Pictures paired with source code

-------------------------

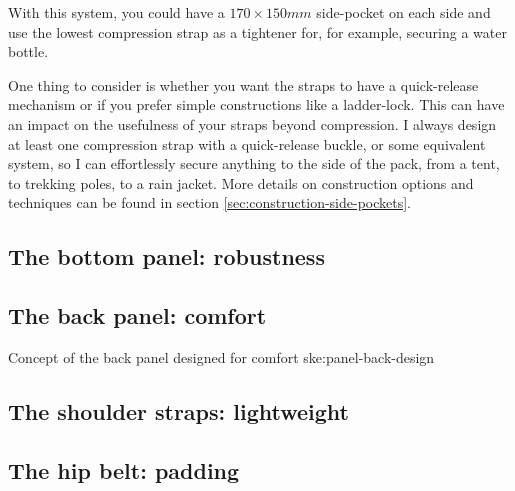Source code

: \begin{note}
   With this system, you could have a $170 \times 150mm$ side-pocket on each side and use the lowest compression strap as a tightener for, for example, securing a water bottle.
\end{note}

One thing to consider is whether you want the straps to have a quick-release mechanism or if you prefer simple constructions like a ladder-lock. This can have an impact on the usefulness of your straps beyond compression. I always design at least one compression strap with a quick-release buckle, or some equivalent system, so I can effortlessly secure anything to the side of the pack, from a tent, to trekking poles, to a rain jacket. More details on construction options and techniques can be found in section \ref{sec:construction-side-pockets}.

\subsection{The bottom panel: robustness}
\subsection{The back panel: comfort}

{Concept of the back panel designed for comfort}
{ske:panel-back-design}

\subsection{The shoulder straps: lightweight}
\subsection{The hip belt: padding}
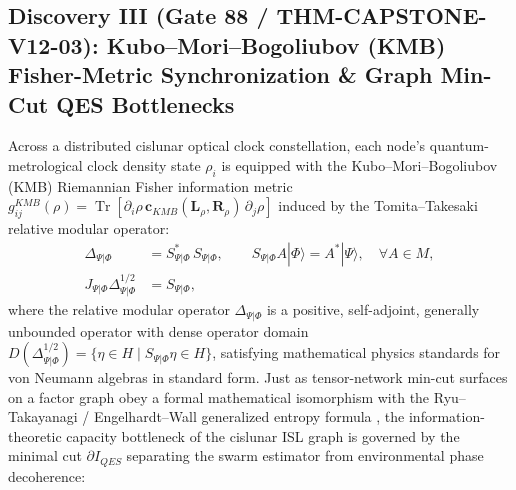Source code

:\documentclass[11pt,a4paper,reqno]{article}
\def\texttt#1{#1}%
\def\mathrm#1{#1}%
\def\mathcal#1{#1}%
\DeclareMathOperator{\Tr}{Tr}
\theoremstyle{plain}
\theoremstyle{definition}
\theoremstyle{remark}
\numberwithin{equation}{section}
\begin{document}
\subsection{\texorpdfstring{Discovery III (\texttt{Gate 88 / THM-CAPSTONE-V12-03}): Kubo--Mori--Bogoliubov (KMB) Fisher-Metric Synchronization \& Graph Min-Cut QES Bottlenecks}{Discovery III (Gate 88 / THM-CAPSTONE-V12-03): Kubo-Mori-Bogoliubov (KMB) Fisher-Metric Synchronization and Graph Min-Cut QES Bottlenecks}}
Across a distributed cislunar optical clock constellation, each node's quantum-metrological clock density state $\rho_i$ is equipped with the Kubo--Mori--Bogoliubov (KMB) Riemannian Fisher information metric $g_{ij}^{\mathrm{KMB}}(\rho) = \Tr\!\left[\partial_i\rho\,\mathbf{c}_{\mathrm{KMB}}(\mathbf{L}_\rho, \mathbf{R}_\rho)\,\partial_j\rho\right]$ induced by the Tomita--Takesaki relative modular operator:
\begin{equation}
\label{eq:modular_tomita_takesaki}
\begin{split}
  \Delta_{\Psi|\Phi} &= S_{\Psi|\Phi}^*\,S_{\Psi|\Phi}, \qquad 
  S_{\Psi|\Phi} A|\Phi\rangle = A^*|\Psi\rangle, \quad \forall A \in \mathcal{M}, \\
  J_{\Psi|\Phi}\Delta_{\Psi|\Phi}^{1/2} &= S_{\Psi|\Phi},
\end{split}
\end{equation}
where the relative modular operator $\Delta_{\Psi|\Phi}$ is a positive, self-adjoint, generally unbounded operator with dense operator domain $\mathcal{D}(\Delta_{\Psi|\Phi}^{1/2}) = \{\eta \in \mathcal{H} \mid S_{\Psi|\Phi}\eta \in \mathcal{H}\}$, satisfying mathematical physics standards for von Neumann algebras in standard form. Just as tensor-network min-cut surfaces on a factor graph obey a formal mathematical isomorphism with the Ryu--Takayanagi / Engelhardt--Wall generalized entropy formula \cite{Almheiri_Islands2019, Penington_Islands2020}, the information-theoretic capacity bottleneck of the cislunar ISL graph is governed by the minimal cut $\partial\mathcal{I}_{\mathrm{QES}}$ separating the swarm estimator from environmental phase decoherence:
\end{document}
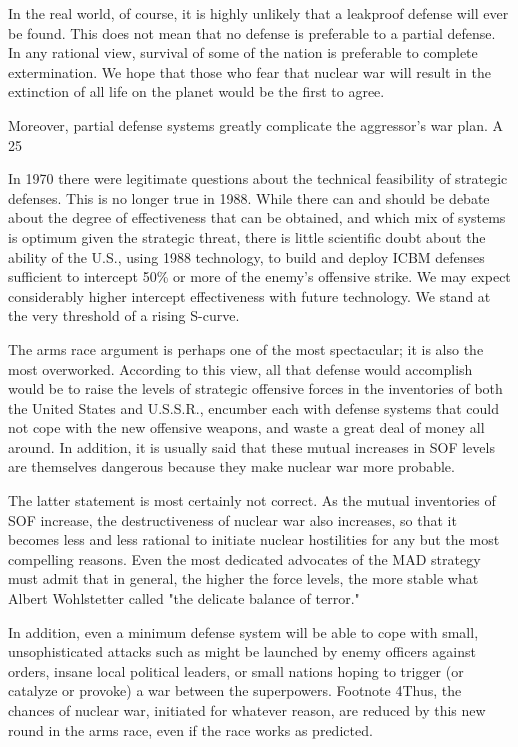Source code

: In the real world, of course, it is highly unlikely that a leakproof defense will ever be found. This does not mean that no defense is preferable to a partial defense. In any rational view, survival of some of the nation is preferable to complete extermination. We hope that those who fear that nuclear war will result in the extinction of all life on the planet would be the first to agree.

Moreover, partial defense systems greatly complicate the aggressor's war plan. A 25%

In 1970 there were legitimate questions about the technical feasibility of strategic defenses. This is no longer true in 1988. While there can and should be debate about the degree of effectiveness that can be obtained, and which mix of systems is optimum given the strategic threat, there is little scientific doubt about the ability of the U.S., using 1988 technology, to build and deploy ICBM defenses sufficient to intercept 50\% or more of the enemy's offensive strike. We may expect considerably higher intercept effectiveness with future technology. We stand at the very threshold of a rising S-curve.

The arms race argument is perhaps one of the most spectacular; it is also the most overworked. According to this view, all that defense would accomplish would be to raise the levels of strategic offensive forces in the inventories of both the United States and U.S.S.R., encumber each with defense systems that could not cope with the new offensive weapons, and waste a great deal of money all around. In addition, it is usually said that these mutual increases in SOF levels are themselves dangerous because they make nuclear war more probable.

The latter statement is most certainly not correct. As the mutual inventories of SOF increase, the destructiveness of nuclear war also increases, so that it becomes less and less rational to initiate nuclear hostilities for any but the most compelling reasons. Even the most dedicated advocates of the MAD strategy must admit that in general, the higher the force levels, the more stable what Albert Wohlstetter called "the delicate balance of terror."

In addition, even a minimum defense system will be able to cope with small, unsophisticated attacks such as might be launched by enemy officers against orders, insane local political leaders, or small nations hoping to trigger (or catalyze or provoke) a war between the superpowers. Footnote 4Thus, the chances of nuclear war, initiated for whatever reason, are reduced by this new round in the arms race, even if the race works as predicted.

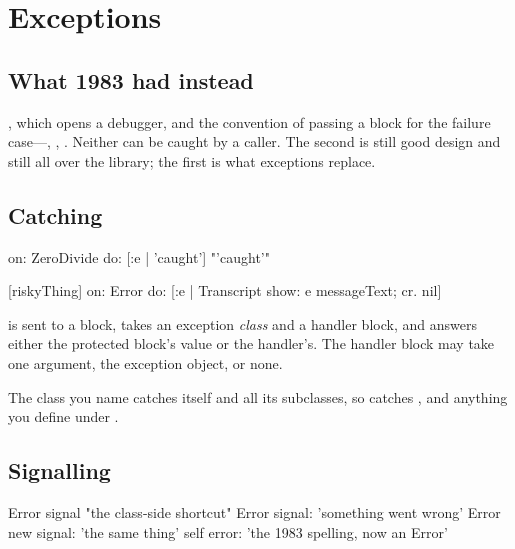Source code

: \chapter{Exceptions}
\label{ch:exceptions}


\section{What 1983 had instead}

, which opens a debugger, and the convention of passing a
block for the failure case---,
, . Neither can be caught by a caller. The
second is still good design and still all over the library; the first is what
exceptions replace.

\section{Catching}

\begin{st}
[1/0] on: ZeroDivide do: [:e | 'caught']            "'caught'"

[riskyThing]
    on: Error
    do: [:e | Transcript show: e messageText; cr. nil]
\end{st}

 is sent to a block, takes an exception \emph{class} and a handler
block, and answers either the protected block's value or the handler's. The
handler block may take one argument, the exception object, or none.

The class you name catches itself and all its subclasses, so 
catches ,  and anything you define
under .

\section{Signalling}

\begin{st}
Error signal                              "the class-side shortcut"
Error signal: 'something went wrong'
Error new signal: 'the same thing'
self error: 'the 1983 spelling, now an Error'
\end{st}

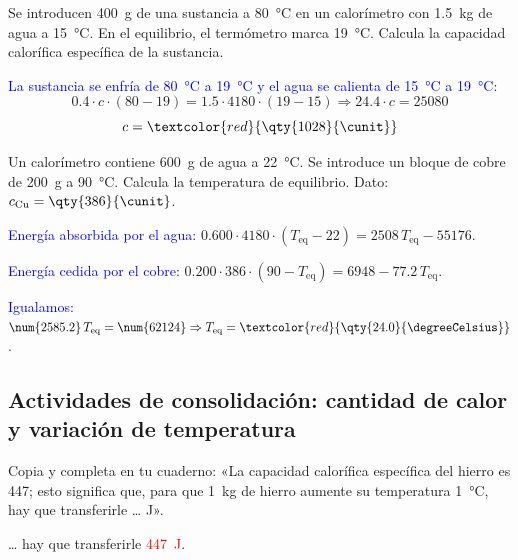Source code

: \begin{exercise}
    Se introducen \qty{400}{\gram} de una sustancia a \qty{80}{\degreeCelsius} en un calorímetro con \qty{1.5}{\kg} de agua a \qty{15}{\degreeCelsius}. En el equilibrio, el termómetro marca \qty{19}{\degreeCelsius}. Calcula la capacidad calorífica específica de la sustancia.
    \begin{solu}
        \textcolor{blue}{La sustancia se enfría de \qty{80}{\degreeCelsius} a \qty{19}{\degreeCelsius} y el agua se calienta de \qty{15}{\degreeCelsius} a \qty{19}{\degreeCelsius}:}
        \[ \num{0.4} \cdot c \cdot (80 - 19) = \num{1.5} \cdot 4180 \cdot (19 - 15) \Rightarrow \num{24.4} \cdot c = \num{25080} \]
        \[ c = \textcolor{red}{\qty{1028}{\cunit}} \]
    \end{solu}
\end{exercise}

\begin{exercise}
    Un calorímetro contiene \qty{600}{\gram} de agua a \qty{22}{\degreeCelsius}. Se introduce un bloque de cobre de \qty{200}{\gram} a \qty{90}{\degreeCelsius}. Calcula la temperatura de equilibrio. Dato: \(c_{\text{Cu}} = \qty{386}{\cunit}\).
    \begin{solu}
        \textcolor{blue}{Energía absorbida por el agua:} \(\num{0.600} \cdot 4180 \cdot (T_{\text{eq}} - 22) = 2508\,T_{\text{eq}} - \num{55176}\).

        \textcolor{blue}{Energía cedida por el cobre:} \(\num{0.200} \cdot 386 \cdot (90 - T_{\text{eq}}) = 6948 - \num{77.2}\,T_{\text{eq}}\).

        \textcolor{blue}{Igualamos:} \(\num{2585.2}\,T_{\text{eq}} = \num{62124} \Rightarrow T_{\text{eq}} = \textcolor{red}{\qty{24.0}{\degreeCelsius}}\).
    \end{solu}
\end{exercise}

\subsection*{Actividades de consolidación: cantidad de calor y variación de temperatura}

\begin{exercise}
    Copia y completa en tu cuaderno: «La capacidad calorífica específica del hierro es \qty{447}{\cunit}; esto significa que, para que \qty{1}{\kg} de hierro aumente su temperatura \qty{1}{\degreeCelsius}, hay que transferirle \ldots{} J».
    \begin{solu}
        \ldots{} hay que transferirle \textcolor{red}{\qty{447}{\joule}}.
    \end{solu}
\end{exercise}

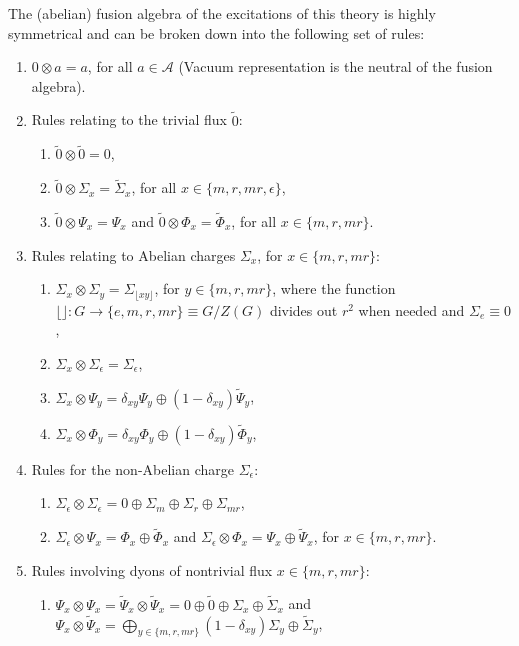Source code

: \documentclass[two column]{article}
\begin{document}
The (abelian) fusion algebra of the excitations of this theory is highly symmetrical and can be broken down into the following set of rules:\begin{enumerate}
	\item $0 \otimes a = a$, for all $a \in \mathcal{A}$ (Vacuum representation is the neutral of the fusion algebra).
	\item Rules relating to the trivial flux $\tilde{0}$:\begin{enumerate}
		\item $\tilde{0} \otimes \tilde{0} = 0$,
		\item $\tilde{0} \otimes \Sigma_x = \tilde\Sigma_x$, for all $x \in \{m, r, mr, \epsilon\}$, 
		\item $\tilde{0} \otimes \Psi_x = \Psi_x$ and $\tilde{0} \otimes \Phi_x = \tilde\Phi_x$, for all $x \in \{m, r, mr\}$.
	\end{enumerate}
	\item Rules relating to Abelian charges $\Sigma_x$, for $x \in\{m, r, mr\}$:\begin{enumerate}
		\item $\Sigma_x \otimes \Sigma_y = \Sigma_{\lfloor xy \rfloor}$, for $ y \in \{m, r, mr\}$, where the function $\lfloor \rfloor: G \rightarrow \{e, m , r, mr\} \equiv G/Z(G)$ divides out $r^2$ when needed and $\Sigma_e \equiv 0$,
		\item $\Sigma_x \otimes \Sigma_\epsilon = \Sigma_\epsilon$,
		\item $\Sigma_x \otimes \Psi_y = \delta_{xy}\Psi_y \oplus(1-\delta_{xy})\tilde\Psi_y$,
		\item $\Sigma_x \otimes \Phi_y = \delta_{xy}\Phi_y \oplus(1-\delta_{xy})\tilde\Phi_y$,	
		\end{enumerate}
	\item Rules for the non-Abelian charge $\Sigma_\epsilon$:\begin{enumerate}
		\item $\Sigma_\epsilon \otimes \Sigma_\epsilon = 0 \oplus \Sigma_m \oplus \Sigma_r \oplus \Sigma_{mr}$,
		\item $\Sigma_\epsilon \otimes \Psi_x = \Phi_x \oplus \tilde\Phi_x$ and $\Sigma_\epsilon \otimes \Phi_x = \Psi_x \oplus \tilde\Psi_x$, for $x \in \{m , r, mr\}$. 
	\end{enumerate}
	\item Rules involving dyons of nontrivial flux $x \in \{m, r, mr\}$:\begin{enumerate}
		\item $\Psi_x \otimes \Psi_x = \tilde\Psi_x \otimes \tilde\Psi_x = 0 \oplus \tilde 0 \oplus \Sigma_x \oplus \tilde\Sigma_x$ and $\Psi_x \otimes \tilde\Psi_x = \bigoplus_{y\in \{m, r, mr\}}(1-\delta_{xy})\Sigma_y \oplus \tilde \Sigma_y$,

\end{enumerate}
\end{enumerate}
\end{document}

-------------------------

### [AIM OF THE TASK]
Please tally every line of the entries that holds "label" and answer with that figure alone.

### [EXPECTED ANSWER]
2